One positive outcome from the misuse of Facebook user data, which came to light during the recent Cambridge Analytica scandal, is that scores of consumers have been belatedly educated on the extent of personal data being collected with their total consent. However, a new law with wider reaching consequences regarding consumer data was waved through in Congress late last week – without grabbing anywhere near as much media attention.
The Cloud Act (Clarifying Lawful Overseas Use of Data Act) has now been etched into law, the ramifications of which will be profound and global, granting government agencies outside of the US with access to unprecedented volumes of user data. Used correctly, the sharing of data intends to improve communications between countries and create a safer internet – but, understandably, there is very little faith among industry bodies that consumer data will be protected from falling into the wrong hands.
According to the ACLU (American Civil Liberties Union), the Cloud Act will, among other things, “Eliminate protections that help to prevent US technology companies from providing information to foreign governments that facilitate serious human rights abuses.”
The Cloud Act has been passed through on the premise of enhancing law enforcement, allowing the US government to more stringently monitor its own citizens, while granting foreign governments with permission to access data from US technology firms. This suggests the Cloud Act may be beneficial to the video industry, if the government agencies involved intend to use the data for applications such as cracking down on content piracy.
Addressing piracy has not been mentioned as an aspect of the bill, but we see no reason why, for example, the Indian government couldn’t make use of the Cloud Act by tapping into data from a US company such as Microsoft, to identify and reprimand an illegal content pirate operating an illegal service in India from within the US.
Microsoft is in fact one of the bill’s supporters, along with Apple, Google, Facebook and Verizon’s Oath, who wrote in a joint letter to four senators: “The Cloud Act encourages diplomatic dialog, but also gives the technology sector two distinct statutory rights to protect consumers and resolve conflicts of law if they do arise. The legislation provides mechanisms to notify foreign governments when a legal request implicates their residents, and to initiate a direct legal challenge when necessary. Our companies have long advocated for international agreements and global solutions to protect our customers and internet users around the world. We have always stressed that dialog and legislation – not litigation – is the best approach.”
Microsoft’s support for the Cloud Act is controversial, considering the tech giant is still tied up in a Supreme Court data privacy case with the Department of Justice (DoJ), regarding a warrant ordering Microsoft to hand over emails of a customer suspected of drug trafficking. The issue here is the customer in question is based in Ireland, not the US, and Microsoft’s refusal to cooperate with the DoJ was supported by the Irish government. The Cloud Act will change this entirely.
Legal experts have expressed uproar because the Cloud Act was slipped through as a minor attachment to the back of a 2,300-page document, the $1.3 trillion government spending bill which was never realistically going to be voted out. Therefore, a bill with such integral importance to the future of technology and media was subject to no official review or debate.

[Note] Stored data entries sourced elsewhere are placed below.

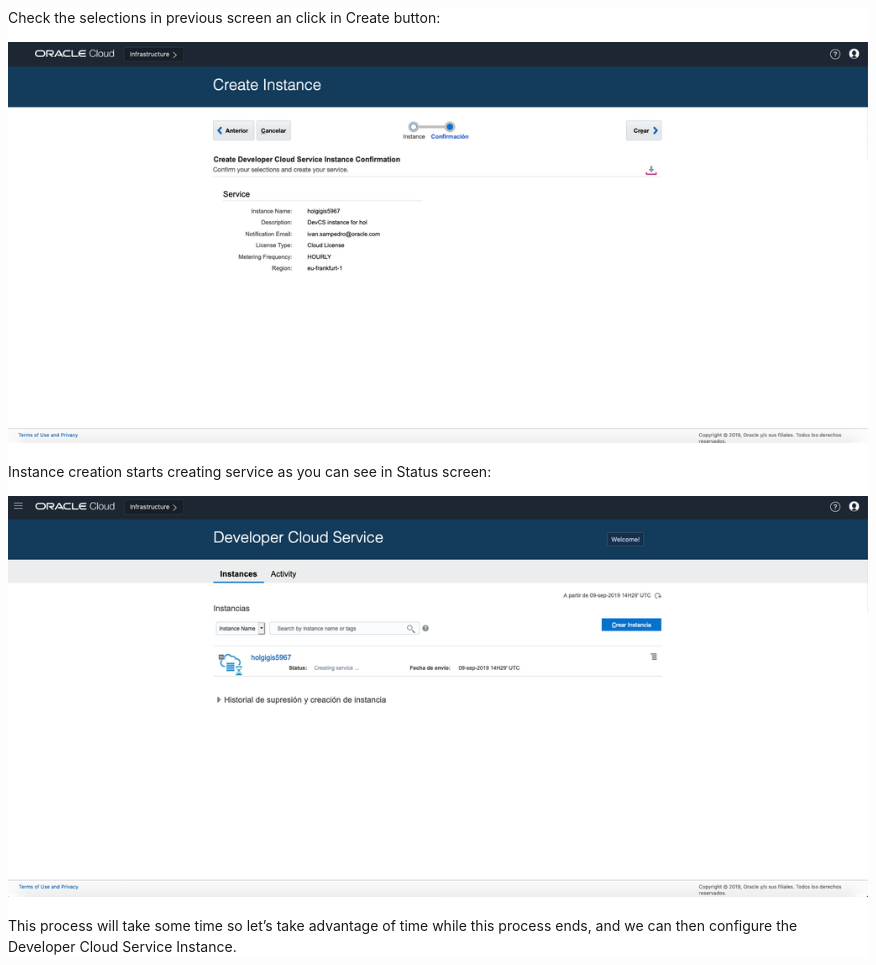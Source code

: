 Check the selections in previous screen an click in Create button:

![](./media/image16.png)

Instance creation starts creating service as you can see in Status
screen:

![](./media/image17.png)

This process will take some time so let’s take advantage of time while
this process ends, and we can then configure the Developer Cloud Service
Instance.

Non-profit organization the Electronic Frontier Foundation, a strong opponent of the Cloud Act, provided the following useful example of how the Cloud Act could work: “London investigators want the private Slack messages of a Londoner they suspect of bank fraud. The London police could go directly to Slack, a US company, to request and collect those messages. The London police would not necessarily need prior judicial review for this request. The London police would not be required to notify US law enforcement about this request. The London police would not need a probable cause warrant for this collection. Predictably, in this request, the London police might also collect Slack messages written by US persons communicating with the Londoner suspected of bank fraud. Those messages could be read, stored, and potentially shared, all without the US person knowing about it. Those messages, if shared with US law enforcement, could be used to criminally charge the US person in a US court, even though a warrant was never issued.”